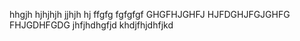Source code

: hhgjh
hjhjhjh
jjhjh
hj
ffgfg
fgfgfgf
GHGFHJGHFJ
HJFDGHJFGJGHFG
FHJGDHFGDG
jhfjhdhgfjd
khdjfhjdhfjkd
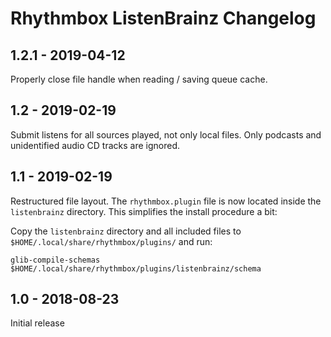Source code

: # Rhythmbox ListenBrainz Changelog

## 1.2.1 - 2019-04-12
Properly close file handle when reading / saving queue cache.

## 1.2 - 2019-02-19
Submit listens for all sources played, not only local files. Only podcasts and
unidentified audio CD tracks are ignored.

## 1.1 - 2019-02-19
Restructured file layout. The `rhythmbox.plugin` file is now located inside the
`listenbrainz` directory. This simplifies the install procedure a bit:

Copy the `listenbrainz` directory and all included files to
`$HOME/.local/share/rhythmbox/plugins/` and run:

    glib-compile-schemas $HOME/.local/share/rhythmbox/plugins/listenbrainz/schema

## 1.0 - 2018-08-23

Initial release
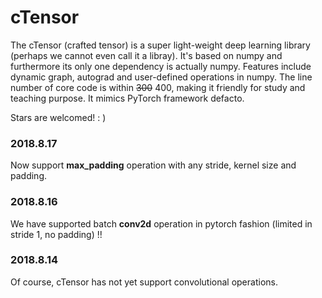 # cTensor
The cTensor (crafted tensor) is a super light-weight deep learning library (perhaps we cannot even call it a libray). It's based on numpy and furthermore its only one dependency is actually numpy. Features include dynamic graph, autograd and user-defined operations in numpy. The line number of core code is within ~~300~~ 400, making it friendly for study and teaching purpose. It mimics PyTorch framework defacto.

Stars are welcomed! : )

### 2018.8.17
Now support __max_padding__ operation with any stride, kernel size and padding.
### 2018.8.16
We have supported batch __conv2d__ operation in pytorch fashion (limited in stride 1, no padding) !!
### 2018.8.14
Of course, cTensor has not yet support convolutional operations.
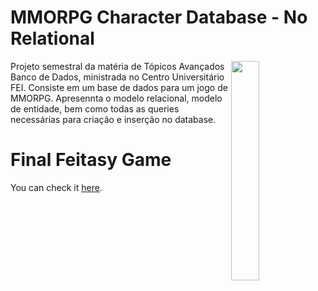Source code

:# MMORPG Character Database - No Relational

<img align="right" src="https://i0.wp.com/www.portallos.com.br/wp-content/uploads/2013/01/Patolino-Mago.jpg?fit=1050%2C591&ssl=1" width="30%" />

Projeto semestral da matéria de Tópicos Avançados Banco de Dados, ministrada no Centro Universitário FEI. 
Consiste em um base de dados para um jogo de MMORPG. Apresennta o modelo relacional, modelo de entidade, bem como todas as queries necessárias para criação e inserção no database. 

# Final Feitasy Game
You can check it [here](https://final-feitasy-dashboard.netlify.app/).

━━━━━━

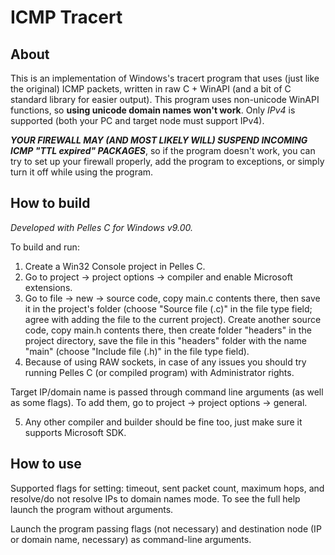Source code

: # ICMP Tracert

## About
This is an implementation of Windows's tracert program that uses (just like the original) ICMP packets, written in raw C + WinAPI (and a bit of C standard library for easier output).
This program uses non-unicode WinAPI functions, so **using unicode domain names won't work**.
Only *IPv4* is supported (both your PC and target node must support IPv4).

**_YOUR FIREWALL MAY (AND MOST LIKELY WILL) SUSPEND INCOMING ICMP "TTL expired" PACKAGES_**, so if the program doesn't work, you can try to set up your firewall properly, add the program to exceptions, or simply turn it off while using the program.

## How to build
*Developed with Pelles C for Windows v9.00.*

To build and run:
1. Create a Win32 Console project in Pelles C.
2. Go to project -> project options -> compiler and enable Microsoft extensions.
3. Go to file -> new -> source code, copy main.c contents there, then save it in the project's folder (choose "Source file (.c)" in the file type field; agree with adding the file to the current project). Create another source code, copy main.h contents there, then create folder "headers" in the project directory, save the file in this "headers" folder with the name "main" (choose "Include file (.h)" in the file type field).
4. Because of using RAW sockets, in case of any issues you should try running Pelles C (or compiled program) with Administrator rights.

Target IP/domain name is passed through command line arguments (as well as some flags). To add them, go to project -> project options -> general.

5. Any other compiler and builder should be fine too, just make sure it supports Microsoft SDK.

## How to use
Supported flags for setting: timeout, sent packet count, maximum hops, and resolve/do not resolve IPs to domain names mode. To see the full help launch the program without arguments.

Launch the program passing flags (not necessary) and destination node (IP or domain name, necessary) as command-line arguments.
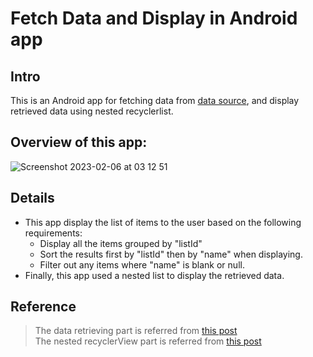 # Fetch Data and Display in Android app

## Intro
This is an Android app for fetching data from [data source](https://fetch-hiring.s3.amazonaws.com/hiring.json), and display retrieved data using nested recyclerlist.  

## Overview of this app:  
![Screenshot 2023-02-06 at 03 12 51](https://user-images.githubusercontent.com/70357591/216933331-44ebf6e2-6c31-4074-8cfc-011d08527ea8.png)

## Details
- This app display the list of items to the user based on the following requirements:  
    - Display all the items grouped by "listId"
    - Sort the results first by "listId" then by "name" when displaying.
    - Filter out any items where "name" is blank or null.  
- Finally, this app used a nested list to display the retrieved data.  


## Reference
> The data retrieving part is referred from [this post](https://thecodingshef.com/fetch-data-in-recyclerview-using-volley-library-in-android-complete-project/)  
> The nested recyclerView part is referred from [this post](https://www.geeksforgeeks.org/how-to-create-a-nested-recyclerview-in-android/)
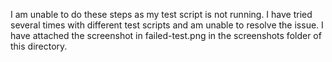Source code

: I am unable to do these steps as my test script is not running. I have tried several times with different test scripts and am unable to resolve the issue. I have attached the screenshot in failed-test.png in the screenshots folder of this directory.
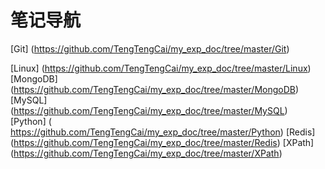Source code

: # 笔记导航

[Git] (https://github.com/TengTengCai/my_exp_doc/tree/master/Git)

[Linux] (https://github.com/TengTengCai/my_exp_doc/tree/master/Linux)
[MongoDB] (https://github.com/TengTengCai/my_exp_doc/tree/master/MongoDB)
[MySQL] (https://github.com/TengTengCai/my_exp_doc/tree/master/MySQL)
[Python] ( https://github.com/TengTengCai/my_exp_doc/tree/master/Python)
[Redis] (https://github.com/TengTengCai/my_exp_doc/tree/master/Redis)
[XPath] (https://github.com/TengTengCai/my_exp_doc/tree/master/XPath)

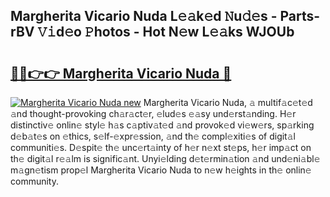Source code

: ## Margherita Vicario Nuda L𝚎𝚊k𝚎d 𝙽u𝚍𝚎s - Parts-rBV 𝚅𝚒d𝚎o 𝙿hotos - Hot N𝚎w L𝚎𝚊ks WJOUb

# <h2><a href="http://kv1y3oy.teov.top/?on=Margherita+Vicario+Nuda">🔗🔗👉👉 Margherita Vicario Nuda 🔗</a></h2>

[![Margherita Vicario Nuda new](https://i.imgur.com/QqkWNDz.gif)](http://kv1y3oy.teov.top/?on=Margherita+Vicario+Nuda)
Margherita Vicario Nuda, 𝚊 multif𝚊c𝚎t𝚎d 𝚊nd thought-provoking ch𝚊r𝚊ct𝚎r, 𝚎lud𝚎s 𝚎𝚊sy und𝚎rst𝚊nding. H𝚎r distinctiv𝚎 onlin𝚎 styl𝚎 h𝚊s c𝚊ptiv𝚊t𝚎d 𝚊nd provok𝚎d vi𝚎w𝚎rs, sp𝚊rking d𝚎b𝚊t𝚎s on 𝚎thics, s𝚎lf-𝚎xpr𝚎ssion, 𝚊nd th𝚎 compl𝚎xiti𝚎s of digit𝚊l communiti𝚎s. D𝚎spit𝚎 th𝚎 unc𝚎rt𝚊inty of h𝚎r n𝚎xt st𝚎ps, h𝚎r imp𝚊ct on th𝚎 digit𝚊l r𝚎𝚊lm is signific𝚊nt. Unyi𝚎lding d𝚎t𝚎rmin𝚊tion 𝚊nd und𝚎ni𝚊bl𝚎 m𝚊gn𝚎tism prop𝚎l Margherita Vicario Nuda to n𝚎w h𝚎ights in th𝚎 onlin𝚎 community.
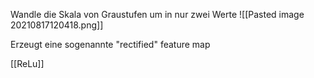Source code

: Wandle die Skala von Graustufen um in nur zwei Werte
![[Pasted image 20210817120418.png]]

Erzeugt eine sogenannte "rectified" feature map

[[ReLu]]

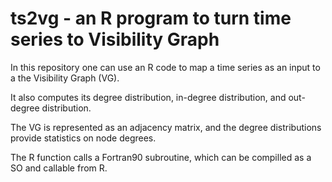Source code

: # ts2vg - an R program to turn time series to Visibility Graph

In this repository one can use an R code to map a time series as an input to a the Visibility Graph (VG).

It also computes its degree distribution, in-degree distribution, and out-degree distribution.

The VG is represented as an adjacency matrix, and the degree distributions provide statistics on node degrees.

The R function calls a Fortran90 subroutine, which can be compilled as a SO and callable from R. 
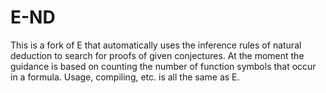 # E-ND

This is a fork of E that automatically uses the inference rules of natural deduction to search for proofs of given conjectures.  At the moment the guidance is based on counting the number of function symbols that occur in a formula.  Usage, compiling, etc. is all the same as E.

━━━━━━

● WHAT YOU ARE ASKED TO DO
Copy all lines in the listing above where the string "just" appears.

● SOLUTION TO THIS TASK
This is an implementation of Windows's tracert program that uses (just like the original) ICMP packets, written in raw C + WinAPI (and a bit of C standard library for easier output).
5. Any other compiler and builder should be fine too, just make sure it supports Microsoft SDK.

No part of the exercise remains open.